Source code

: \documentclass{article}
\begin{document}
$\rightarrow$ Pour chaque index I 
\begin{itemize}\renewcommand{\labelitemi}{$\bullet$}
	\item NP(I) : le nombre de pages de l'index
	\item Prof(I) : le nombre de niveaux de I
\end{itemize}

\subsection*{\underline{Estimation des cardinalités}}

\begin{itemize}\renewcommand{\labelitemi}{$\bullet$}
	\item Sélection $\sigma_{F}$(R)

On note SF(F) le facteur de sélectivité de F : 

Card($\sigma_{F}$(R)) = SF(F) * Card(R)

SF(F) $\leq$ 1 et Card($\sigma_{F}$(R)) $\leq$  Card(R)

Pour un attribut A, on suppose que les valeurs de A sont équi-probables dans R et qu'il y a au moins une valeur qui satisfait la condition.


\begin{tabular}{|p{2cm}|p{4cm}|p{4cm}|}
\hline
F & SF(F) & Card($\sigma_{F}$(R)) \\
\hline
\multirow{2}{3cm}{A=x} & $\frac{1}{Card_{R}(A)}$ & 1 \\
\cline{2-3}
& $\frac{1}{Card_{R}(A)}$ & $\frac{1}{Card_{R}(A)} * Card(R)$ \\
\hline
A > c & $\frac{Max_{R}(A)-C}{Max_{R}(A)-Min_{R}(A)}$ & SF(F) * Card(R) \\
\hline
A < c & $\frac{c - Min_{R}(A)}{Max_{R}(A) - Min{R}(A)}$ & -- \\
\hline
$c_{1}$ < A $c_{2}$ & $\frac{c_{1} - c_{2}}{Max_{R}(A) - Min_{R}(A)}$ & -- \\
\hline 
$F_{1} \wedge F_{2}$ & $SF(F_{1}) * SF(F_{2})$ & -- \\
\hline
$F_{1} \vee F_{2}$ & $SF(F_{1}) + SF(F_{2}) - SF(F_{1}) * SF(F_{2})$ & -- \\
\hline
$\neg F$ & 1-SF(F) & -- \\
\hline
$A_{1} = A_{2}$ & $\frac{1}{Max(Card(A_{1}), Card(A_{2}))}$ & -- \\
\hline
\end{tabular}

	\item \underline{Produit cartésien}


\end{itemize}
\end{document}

* * *

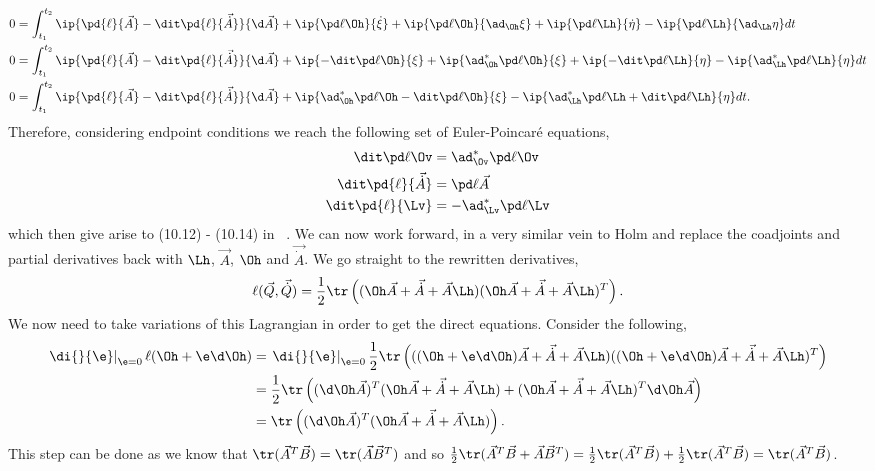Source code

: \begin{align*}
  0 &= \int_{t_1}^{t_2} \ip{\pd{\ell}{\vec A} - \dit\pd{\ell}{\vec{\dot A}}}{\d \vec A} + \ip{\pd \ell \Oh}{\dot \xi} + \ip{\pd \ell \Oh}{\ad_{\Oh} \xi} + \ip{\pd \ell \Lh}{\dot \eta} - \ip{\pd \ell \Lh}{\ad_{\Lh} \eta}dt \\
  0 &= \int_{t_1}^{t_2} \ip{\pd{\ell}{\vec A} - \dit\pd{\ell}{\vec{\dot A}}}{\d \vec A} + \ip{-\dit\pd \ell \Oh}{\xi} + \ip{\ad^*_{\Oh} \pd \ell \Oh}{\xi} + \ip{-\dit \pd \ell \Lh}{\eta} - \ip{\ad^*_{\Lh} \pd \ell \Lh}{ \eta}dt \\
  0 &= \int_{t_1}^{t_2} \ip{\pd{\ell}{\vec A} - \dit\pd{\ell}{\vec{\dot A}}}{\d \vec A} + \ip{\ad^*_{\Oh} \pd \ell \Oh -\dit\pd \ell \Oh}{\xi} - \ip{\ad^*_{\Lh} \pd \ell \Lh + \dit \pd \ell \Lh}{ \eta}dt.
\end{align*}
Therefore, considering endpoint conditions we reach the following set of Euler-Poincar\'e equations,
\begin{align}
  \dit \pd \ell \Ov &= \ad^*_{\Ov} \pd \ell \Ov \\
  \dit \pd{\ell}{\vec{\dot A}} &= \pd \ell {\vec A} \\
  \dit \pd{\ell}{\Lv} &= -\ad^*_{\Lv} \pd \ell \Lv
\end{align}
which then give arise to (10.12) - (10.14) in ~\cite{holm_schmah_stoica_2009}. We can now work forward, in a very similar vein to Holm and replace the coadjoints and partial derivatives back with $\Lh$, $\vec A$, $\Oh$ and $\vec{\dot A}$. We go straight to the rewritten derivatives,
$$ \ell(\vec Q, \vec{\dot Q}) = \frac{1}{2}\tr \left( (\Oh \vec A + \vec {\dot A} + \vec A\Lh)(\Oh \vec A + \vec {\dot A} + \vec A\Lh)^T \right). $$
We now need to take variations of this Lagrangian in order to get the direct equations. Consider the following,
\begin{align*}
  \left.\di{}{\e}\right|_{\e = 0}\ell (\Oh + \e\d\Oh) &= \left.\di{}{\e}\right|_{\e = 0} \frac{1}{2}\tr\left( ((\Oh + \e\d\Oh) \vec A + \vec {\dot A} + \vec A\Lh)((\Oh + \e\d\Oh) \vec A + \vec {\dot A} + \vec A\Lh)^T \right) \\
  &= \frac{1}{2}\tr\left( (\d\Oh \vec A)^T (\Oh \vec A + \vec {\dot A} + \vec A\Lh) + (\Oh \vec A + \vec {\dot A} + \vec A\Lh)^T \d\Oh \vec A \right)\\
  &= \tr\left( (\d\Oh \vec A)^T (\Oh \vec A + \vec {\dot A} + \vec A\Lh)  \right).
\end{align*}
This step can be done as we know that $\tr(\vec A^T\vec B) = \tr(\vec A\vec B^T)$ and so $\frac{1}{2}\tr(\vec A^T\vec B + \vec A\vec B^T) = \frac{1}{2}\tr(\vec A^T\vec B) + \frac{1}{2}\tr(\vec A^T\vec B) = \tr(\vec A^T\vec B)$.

» **Exercise directions**: Locate all lines in the listing above with the word "Pour" and copy them.

» **Solution**:
$\rightarrow$ Pour chaque index I 
Pour un attribut A, on suppose que les valeurs de A sont équi-probables dans R et qu'il y a au moins une valeur qui satisfait la condition.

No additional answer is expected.